Months in review: Jul-Oct 2018

It’s November and this post was intended to be a quarterly Jul-Sep check-in but then life happened… I’ve had celebrations, out of town visitors, and/or business travel every weekend for the past five weeks. Since I mostly write and blog on the weekends you can understand my absence this past month. But really, who’s keeping track?

I submitted a piece for publication. It’s been over a decade since I last tried. Back then, I was writing children’s stories. If you know me, this fact may come as a bit of a shock- but it’s true. In the early days when I was first breaking out and sharing my work, they were simple, funny stories and did not disturb the deep fibers of my soul. Fast forward to today and you can read the lyrics that erupt when I strum those fibers.

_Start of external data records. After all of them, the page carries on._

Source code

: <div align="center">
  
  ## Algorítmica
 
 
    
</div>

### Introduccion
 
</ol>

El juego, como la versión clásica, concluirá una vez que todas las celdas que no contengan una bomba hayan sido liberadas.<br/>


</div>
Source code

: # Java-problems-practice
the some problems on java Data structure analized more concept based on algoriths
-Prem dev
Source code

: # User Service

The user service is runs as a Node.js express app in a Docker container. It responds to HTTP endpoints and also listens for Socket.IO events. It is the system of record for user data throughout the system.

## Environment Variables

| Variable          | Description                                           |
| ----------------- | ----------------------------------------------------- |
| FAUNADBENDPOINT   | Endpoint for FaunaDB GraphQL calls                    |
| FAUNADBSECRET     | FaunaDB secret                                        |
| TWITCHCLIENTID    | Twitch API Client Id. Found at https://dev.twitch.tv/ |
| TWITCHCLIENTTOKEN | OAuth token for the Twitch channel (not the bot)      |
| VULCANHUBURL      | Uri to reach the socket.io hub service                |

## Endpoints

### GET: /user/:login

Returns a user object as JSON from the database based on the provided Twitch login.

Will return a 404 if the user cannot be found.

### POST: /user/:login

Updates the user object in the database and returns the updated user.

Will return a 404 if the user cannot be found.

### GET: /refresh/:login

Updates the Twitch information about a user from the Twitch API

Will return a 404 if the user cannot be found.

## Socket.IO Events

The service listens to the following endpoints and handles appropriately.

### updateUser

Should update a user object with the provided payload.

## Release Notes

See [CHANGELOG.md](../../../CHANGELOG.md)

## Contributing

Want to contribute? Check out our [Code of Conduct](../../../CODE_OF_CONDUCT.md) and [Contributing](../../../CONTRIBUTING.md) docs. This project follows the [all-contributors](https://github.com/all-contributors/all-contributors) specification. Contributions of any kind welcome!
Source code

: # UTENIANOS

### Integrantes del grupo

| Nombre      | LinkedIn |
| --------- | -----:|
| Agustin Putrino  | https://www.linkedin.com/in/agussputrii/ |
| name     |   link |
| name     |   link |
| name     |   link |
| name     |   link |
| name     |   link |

I submitted the story after a friend and someone I consider a writing mentor urged me to do so. It feels like the natural next step to my writing career, such as it is. I have been asked by others why I am not published. And the answer is easy: because I don’t try. But the natural progression of questioning leads to why I don’t try, which I don’t have a good answer for.

You can chalk it up to laziness or perfectionism, but the truth is that it’s just the constraints of a professional working life. Consider our 168 hours every week, minus 56 of sleep (if we are lucky), minus the 60 hours dedicated to weekday work prep, commute, meals, and work day. That leaves 52 hours to rest, clean, shop, exercise, socialize, read, write, etc. Now add in the random universal chaos generator and there you have it. It’s not an excuse, just reality.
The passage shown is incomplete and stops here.